Human resources and hiring managers play a key role.
“We count on the agencies having in place the appropriate screening mechanism through their security and HR department ... to ensure that the people who are hired are trustworthy,” Stukenbroeker said. If there is some indication during the hiring process that a person is a threat, then that information would be shared with the insider threat team to be pursued and analyzed.
Some HR departments have experienced staff who can detect behavioral issues, Cappelli said. Then there are others where it’s a check-the-box activity, and they aren’t trained to interview people.
“There is a tendency to trust — if someone has a clearance, then they’re OK,” Cappelli said. “It’s important not to solely rely on that clearance as the trust factor.”
Hiring people who break into systems under the assumption they will protect your networks is a false premise, said Stephen Band, an independent consultant and founder of Behavioral Intelligence Specialists, which provides behavioral science training, research and consulting services.
While at Carnegie Melon’s CERT Insider Threat Center, Cappelli helped develop assessments for organizations to determine the effectiveness of their programs. For instance, does the organization require its contractors do background checks, and can they see the results? Are there audits of the contractor’s insider threat measures?
Where privacy comes in
Cappelli said one of the biggest challenges agencies face is the issue of employee privacy.
“It should be figured out across the board rather than having different agencies trying to figure it out alone,” she said. Agencies have to clearly define who can know what information about potential insider threats.

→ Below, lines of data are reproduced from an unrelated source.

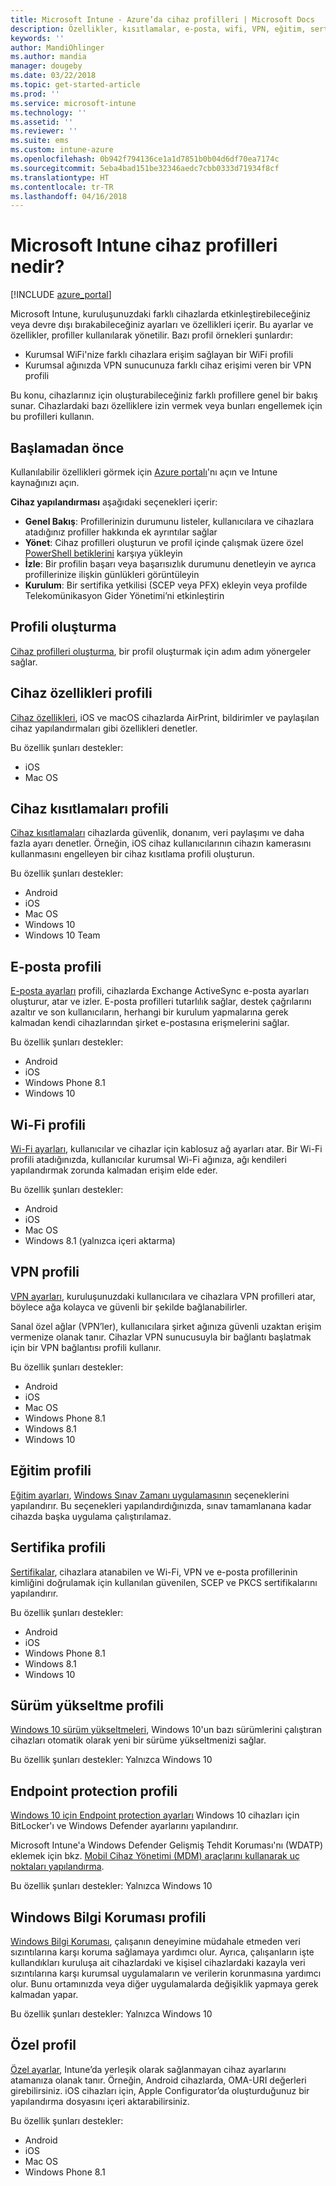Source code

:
 ```yaml
---
title: Microsoft Intune - Azure’da cihaz profilleri | Microsoft Docs
description: Özellikler, kısıtlamalar, e-posta, wifi, VPN, eğitim, sertifikalar, Windows 10, BitLocker ve Windows defender, Windows Bilgi Koruması ve Azure portalındaki özel cihaz yapılandırma ayarları gibi farklı Microsoft Intune cihaz profillerine genel bakış. Şirketinizdeki verileri ve cihazları yönetmek ve korumak için bu profili kullanın.
keywords: ''
author: MandiOhlinger
ms.author: mandia
manager: dougeby
ms.date: 03/22/2018
ms.topic: get-started-article
ms.prod: ''
ms.service: microsoft-intune
ms.technology: ''
ms.assetid: ''
ms.reviewer: ''
ms.suite: ems
ms.custom: intune-azure
ms.openlocfilehash: 0b942f794136ce1a1d7851b0b04d6df70ea7174c
ms.sourcegitcommit: 5eba4bad151be32346aedc7cbb0333d71934f8cf
ms.translationtype: HT
ms.contentlocale: tr-TR
ms.lasthandoff: 04/16/2018
---
```

# <a name="what-are-microsoft-intune-device-profiles"></a>Microsoft Intune cihaz profilleri nedir?

[!INCLUDE [azure_portal](./includes/azure_portal.md)]

Microsoft Intune, kuruluşunuzdaki farklı cihazlarda etkinleştirebileceğiniz veya devre dışı bırakabileceğiniz ayarları ve özellikleri içerir. Bu ayarlar ve özellikler, profiller kullanılarak yönetilir. Bazı profil örnekleri şunlardır: 

- Kurumsal WiFi'nize farklı cihazlara erişim sağlayan bir WiFi profili
- Kurumsal ağınızda VPN sunucunuza farklı cihaz erişimi veren bir VPN profili

Bu konu, cihazlarınız için oluşturabileceğiniz farklı profillere genel bir bakış sunar. Cihazlardaki bazı özelliklere izin vermek veya bunları engellemek için bu profilleri kullanın.

## <a name="before-you-begin"></a>Başlamadan önce
Kullanılabilir özellikleri görmek için [Azure portalı](https://portal.azure.com)'nı açın ve Intune kaynağınızı açın. 

**Cihaz yapılandırması** aşağıdaki seçenekleri içerir:

- **Genel Bakış**: Profillerinizin durumunu listeler, kullanıcılara ve cihazlara atadığınız profiller hakkında ek ayrıntılar sağlar
- **Yönet**: Cihaz profilleri oluşturun ve profil içinde çalışmak üzere özel [PowerShell betiklerini](intune-management-extension.md) karşıya yükleyin
- **İzle**: Bir profilin başarı veya başarısızlık durumunu denetleyin ve ayrıca profillerinize ilişkin günlükleri görüntüleyin
- **Kurulum**: Bir sertifika yetkilisi (SCEP veya PFX) ekleyin veya profilde Telekomünikasyon Gider Yönetimi’ni etkinleştirin

## <a name="create-the-profile"></a>Profili oluşturma

[Cihaz profilleri oluşturma](device-profile-create.md), bir profil oluşturmak için adım adım yönergeler sağlar. 

## <a name="device-features-profile"></a>Cihaz özellikleri profili

[Cihaz özellikleri](device-features-configure.md), iOS ve macOS cihazlarda AirPrint, bildirimler ve paylaşılan cihaz yapılandırmaları gibi özellikleri denetler.

Bu özellik şunları destekler:  
- iOS 
- Mac OS

## <a name="device-restrictions-profile"></a>Cihaz kısıtlamaları profili
[Cihaz kısıtlamaları](device-restrictions-configure.md) cihazlarda güvenlik, donanım, veri paylaşımı ve daha fazla ayarı denetler. Örneğin, iOS cihaz kullanıcılarının cihazın kamerasını kullanmasını engelleyen bir cihaz kısıtlama profili oluşturun. 

Bu özellik şunları destekler: 

- Android
- iOS
- Mac OS
- Windows 10
- Windows 10 Team

## <a name="email-profile"></a>E-posta profili
[E-posta ayarları](email-settings-configure.md) profili, cihazlarda Exchange ActiveSync e-posta ayarları oluşturur, atar ve izler. E-posta profilleri tutarlılık sağlar, destek çağrılarını azaltır ve son kullanıcıların, herhangi bir kurulum yapmalarına gerek kalmadan kendi cihazlarından şirket e-postasına erişmelerini sağlar. 

Bu özellik şunları destekler: 

- Android
- iOS
- Windows Phone 8.1
- Windows 10

## <a name="wi-fi-profile"></a>Wi-Fi profili
[Wi-Fi ayarları](wi-fi-settings-configure.md), kullanıcılar ve cihazlar için kablosuz ağ ayarları atar. Bir Wi-Fi profili atadığınızda, kullanıcılar kurumsal Wi-Fi ağınıza, ağı kendileri yapılandırmak zorunda kalmadan erişim elde eder. 

Bu özellik şunları destekler: 

- Android
- iOS
- Mac OS
- Windows 8.1 (yalnızca içeri aktarma)

## <a name="vpn-profile"></a>VPN profili
[VPN ayarları](vpn-settings-configure.md), kuruluşunuzdaki kullanıcılara ve cihazlara VPN profilleri atar, böylece ağa kolayca ve güvenli bir şekilde bağlanabilirler. 

Sanal özel ağlar (VPN’ler), kullanıcılara şirket ağınıza güvenli uzaktan erişim vermenize olanak tanır. Cihazlar VPN sunucusuyla bir bağlantı başlatmak için bir VPN bağlantısı profili kullanır. 

Bu özellik şunları destekler: 

- Android
- iOS
- Mac OS
- Windows Phone 8.1
- Windows 8.1
- Windows 10

## <a name="education-profile"></a>Eğitim profili
[Eğitim ayarları](education-settings-configure.md), [Windows Sınav Zamanı uygulamasının](https://education.microsoft.com/gettrained/win10takeatest) seçeneklerini yapılandırır. Bu seçenekleri yapılandırdığınızda, sınav tamamlanana kadar cihazda başka uygulama çalıştırılamaz.

## <a name="certificates-profile"></a>Sertifika profili
[Sertifikalar](certificates-configure.md), cihazlara atanabilen ve Wi-Fi, VPN ve e-posta profillerinin kimliğini doğrulamak için kullanılan güvenilen, SCEP ve PKCS sertifikalarını yapılandırır.

Bu özellik şunları destekler: 

- Android
- iOS
- Windows Phone 8.1
- Windows 8.1
- Windows 10

## <a name="edition-upgrade-profile"></a>Sürüm yükseltme profili
[Windows 10 sürüm yükseltmeleri](edition-upgrade-configure-windows-10.md), Windows 10'un bazı sürümlerini çalıştıran cihazları otomatik olarak yeni bir sürüme yükseltmenizi sağlar.

Bu özellik şunları destekler: Yalnızca Windows 10

## <a name="endpoint-protection-profile"></a>Endpoint protection profili
[Windows 10 için Endpoint protection ayarları](endpoint-protection-windows-10.md) Windows 10 cihazları için BitLocker'ı ve Windows Defender ayarlarını yapılandırır.

Microsoft Intune'a Windows Defender Gelişmiş Tehdit Koruması'nı (WDATP) eklemek için bkz. [Mobil Cihaz Yönetimi (MDM) araçlarını kullanarak uç noktaları yapılandırma](https://docs.microsoft.com/windows/security/threat-protection/windows-defender-atp/configure-endpoints-mdm-windows-defender-advanced-threat-protection).

Bu özellik şunları destekler: Yalnızca Windows 10

## <a name="windows-information-protection-profile"></a>Windows Bilgi Koruması profili
[Windows Bilgi Koruması](windows-information-protection-configure.md), çalışanın deneyimine müdahale etmeden veri sızıntılarına karşı koruma sağlamaya yardımcı olur. Ayrıca, çalışanların işte kullandıkları kuruluşa ait cihazlardaki ve kişisel cihazlardaki kazayla veri sızıntılarına karşı kurumsal uygulamaların ve verilerin korunmasına yardımcı olur. Bunu ortamınızda veya diğer uygulamalarda değişiklik yapmaya gerek kalmadan yapar.

Bu özellik şunları destekler: Yalnızca Windows 10

## <a name="custom-profile"></a>Özel profil
[Özel ayarlar](custom-settings-configure.md), Intune’da yerleşik olarak sağlanmayan cihaz ayarlarını atamanıza olanak tanır. Örneğin, Android cihazlarda, OMA-URI değerleri girebilirsiniz. iOS cihazları için, Apple Configurator’da oluşturduğunuz bir yapılandırma dosyasını içeri aktarabilirsiniz. 

Bu özellik şunları destekler:

- Android
- iOS
- Mac OS
- Windows Phone 8.1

“Each corporate entity [and] government entity is its own kingdom, and they operate to the best interest of their stakeholders and to their client groups, Band said. “Every once in a while a … Snowden happens and everyone becomes hyper vigilant and at high alert.”
All agencies required by the White House to have an insider threat program in place either have a program or are in the process of establishing capabilities, said Gene Barlow Jr. with the Office of the National Counterintelligence Executive (NCIX).
In crafting governmentwide standards for insider threat programs, the task force made them broad enough to be applicable to all agencies and give them flexibility to create programs that reflect their mission. Those standards include monitoring employees’ use of networks with access to classified and sensitive data and materials, and training employees on what the threat is and how to identify and report potential insider threats.
Some standards may need to be more narrowly defined, Stukenbroeker said. For example, behavior monitoring on computers can be broadly defined, so there may be more specifics about what that should entail.
What isn’t clear is how long it will take agencies to fully implement insider threat programs because there is no deadline for them to do so. Considering the current budget environment and other competing priorities, there isn’t an exact date for implementing programs, Keith said.